Work order →
Search the material for the string "index", then show every line where it turns up.

BEGIN Material provided

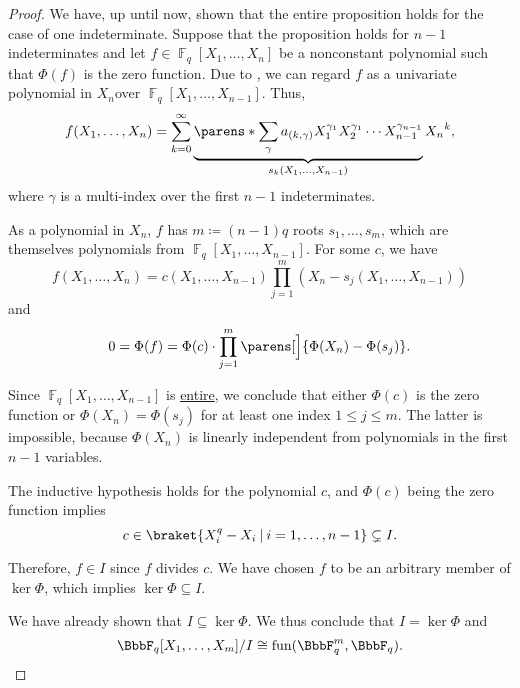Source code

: \begin{proof}
  We have, up until now, shown that the entire proposition holds for the case of one indeterminate. Suppose that the proposition holds for \( n - 1 \) indeterminates and let \( f \in \BbbF_q[X_1, \ldots, X_n] \) be a nonconstant polynomial such that \( \Phi(f) \) is the zero function. Due to , we can regard \( f \) as a univariate polynomial in \( X_n \)over \( \BbbF_q[X_1, \ldots, X_{n-1}] \). Thus,
  \begin{equation*}
    f(X_1, \ldots, X_n) = \sum_{k=0}^\infty \underbrace{\parens*{ \sum_\gamma a_{(k,\gamma)} X_1^{\gamma_1} X_2^{\gamma_1} \cdots X_{n-1}^{\gamma_{n-1}} }}_{s_k(X_1, \ldots, X_{n-1})} {X_n}^k,
  \end{equation*}
  where \( \gamma \) is a multi-index over the first \( n - 1 \) indeterminates.

  As a polynomial in \( X_n \), \( f \) has \( m \coloneqq (n-1)q \) roots \( s_1, \ldots, s_m \), which are themselves polynomials from \( \BbbF_q[X_1, \ldots, X_{n-1}] \). For some \( c \), we have
  \begin{equation*}
    f(X_1, \ldots, X_n) = c(X_1, \ldots, X_{n-1}) \prod_{j=1}^m (X_n - s_j(X_1, \ldots, X_{n-1}))
  \end{equation*}
  and
  \begin{equation*}
    0 = \Phi(f) = \Phi(c) \cdot \prod_{j=1}^m \parens[\Big]{ \Phi(X_n) - \Phi(s_j) }.
  \end{equation*}

  Since \( \BbbF_q[X_1, \ldots, X_{n-1}] \) is \hyperref[def:entire_semiring]{entire}, we conclude that either \( \Phi(c) \) is the zero function or \( \Phi(X_n) = \Phi(s_j) \) for at least one index \( 1 \leq j \leq m \). The latter is impossible, because \( \Phi(X_n) \) is linearly independent from polynomials in the first \( n - 1 \) variables.

  The inductive hypothesis holds for the polynomial \( c \), and \( \Phi(c) \) being the zero function implies
  \begin{equation*}
    c \in \braket{ X_i^q - X_i \given i = 1, \ldots, n - 1 } \subsetneq I.
  \end{equation*}

  Therefore, \( f \in I \) since \( f \) divides \( c \). We have chosen \( f \) to be an arbitrary member of \( \ker \Phi \), which implies \( \ker \Phi \subseteq I \).

  We have already shown that \( I \subseteq \ker \Phi \). We thus conclude that \( I = \ker \Phi \) and
  \begin{equation*}
    \BbbF_q[X_1, \ldots, X_m] / I \cong \fun(\BbbF_q^m, \BbbF_q).
  \end{equation*}
\end{proof}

END Material provided

Exercise output →
  where \( \gamma \) is a multi-index over the first \( n - 1 \) indeterminates.
  Since \( \BbbF_q[X_1, \ldots, X_{n-1}] \) is \hyperref[def:entire_semiring]{entire}, we conclude that either \( \Phi(c) \) is the zero function or \( \Phi(X_n) = \Phi(s_j) \) for at least one index \( 1 \leq j \leq m \). The latter is impossible, because \( \Phi(X_n) \) is linearly independent from polynomials in the first \( n - 1 \) variables.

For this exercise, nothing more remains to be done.